Pyxis + enroot (recommended): for the container-based submit script. If unavailable, use the bare-metal uv script.
uv (alternative): for bare-metal execution. Install via astral.sh/uv.
Source checkout: NeMo Curator source code on a shared filesystem path readable from every node.

Drop-in Replacement

Replace RayClient with SlurmRayClient. No other changes are required:

1 from nemo_curator.core.client import SlurmRayClient
2 
3 client = SlurmRayClient()
4 client.start()
5 
6 # ... pipeline code ...
7 
8 client.stop()

The head/worker split is determined automatically from SLURM_NODEID. Workers stay inside SlurmRayClient.start() for the duration of the job; the head runs your pipeline.

Required Environment

Variable	Required	Description
`SLURM_NODEID`	Yes (set by SLURM)	Identifies the head node (`SLURM_NODEID=0`) vs workers.
`RAY_PORT_BROADCAST_DIR`	Recommended	Directory used to broadcast the head GCS port to workers.

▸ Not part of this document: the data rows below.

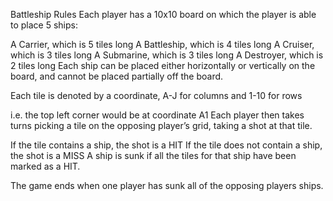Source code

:Battleship Rules
Each player has a 10x10 board on which the player is able to place 5 ships:

A Carrier, which is 5 tiles long
A Battleship, which is 4 tiles long
A Cruiser, which is 3 tiles long
A Submarine, which is 3 tiles long
A Destroyer, which is 2 tiles long
Each ship can be placed either horizontally or vertically on the board, and cannot be placed partially off the board.

Each tile is denoted by a coordinate, A-J for columns and 1-10 for rows

i.e. the top left corner would be at coordinate A1
Each player then takes turns picking a tile on the opposing player’s grid, taking a shot at that tile.

If the tile contains a ship, the shot is a HIT
If the tile does not contain a ship, the shot is a MISS
A ship is sunk if all the tiles for that ship have been marked as a HIT.

The game ends when one player has sunk all of the opposing players ships.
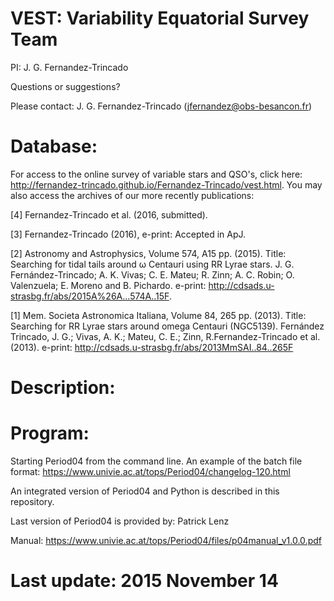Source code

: VEST: Variability Equatorial Survey Team
========================================
PI: J. G. Fernandez-Trincado

Questions or suggestions?

Please contact: J. G. Fernandez-Trincado (jfernandez@obs-besancon.fr) 

Database:
========

For access to the online survey of variable stars and QSO's, click here: http://fernandez-trincado.github.io/Fernandez-Trincado/vest.html. You may also access the archives of our more recently publications:

[4] Fernandez-Trincado et al. (2016, submitted).

[3] Fernandez-Trincado (2016), e-print: Accepted in ApJ.

 
[2] Astronomy and Astrophysics, Volume 574, A15 pp. (2015). Title: Searching for tidal tails around ω Centauri using RR Lyrae stars. J. G. Fernández-Trincado; A. K. Vivas; C. E. Mateu; R. Zinn; A. C. Robin; O. Valenzuela; E. Moreno and B. Pichardo. e-print: http://cdsads.u-strasbg.fr/abs/2015A%26A...574A..15F.

[1] Mem. Societa Astronomica Italiana, Volume 84, 265 pp. (2013). Title: Searching for RR Lyrae stars around omega Centauri (NGC5139). Fernández Trincado, J. G.; Vivas, A. K.; Mateu, C. E.; Zinn, R.Fernandez-Trincado et al. (2013). e-print: http://cdsads.u-strasbg.fr/abs/2013MmSAI..84..265F 


Description:
============


Program:
============

Starting Period04 from the command line. An example of the batch file format: https://www.univie.ac.at/tops/Period04/changelog-120.html

An integrated version of Period04 and Python is described in this repository.

Last version of Period04 is provided by: Patrick Lenz

Manual: https://www.univie.ac.at/tops/Period04/files/p04manual_v1.0.0.pdf



Last update: 2015 November 14 
=============================
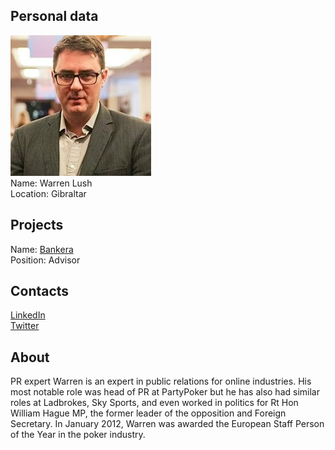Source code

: ## Personal data
![Warren Lush photo](../people/photo/warren_lush.jpg)  
Name: Warren Lush  
Location: Gibraltar  
## Projects 
Name: [Bankera](../projects/bankera.md)  
Position: Advisor  
## Contacts
[LinkedIn](https://www.linkedin.com/in/warren-lush-6a3b425/)   
[Twitter](https://twitter.com/warrenlush)  
## About
PR expert 
Warren is an expert in public relations for online industries. His most notable role was head of PR at PartyPoker but he has also had similar roles at Ladbrokes, Sky Sports, and even worked in politics for Rt Hon William Hague MP, the former leader of the opposition and Foreign Secretary. In January 2012, Warren was awarded the European Staff Person of the Year in the poker industry.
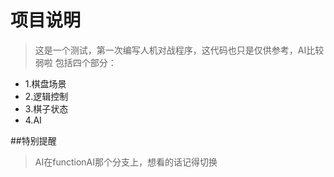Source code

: # 项目说明
> 这是一个测试，第一次编写人机对战程序，这代码也只是仅供参考，AI比较弱啦
> 包括四个部分：
- 1.棋盘场景
- 2.逻辑控制
- 3.棋子状态
- 4.AI

##特别提醒
> AI在functionAI那个分支上，想看的话记得切换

Must be on a shared filesystem when `/tmp` is node-local. Defaults to `${CURATOR_DIR}/logs` in the bundled submit scripts.
`RAY_TMPDIR`	Optional	Per-job Ray temp directory. The bundled scripts set this to `/tmp/ray_${SLURM_JOB_ID}` to isolate concurrent jobs on the same node.

Submit Scripts

The repository ships two reference submit scripts at tutorials/slurm/:

1. NGC Container (Pyxis)

2. Bare-metal (uv)

submit_container.sh — launches the NGC NeMo Curator container via Pyxis on each allocated node. Recommended for production because the container ships a known-good environment.

$ #!/bin/bash
$ #SBATCH --job-name=curator-slurm-demo
$ #SBATCH --nodes=2
$ #SBATCH --ntasks-per-node=1
$ #SBATCH --cpus-per-task=16
$ #SBATCH --gpus-per-node=2
$ #SBATCH --time=00:10:00
$ #SBATCH --output=logs/slurm_demo_%j.log
$ 
$ set -euo pipefail
$ 
$ # Path on shared filesystem, visible from every node
$ CURATOR_DIR="${CURATOR_DIR:-$(cd "$(dirname "$0")/../.." && pwd)}"
$ CONTAINER_IMAGE="nvcr.io/nvidia/nemo-curator:{{ container_version }}"
$ 
$ # Shared filesystem path for Ray's port broadcast
> export RAY_PORT_BROADCAST_DIR="${CURATOR_DIR}/logs"
> export RAY_TMPDIR="/tmp/ray_${SLURM_JOB_ID}"
> 
> mkdir -p logs
> 
> # Run the pipeline inside the container on every node
> srun \
>     --ntasks-per-node=1 \
>     --container-image="${CONTAINER_IMAGE}" \
>     --container-mounts="${CURATOR_DIR}:${CURATOR_DIR}" \
>     bash -c "
> cd '${CURATOR_DIR}'
> export RAY_TMPDIR=/tmp/ray_\${SLURM_JOB_ID}
> export RAY_PORT_BROADCAST_DIR='${CURATOR_DIR}/logs'
> python '${CURATOR_DIR}/tutorials/slurm/pipeline.py' --slurm --num-tasks 80
> "

Submit:

$ sbatch --nodes=2 --gpus-per-node=8 tutorials/slurm/submit_container.sh

Both scripts default RAY_PORT_BROADCAST_DIR to ${CURATOR_DIR}/logs. Change this to a shared filesystem path (NFS, Lustre, GPFS) if your cluster’s /tmp is node-local — workers cannot read the head’s port file otherwise.

Verified Configurations

End-to-end tested on H100 nodes using the nvcr.io/nvidia/nemo-curator:26.02 container at the time SlurmRayClient was introduced. The reference workload is a word-count + GPU-tagging pipeline shipped in the tutorials/slurm/ directory; it works unchanged on subsequent container versions, including {{ container_version }}.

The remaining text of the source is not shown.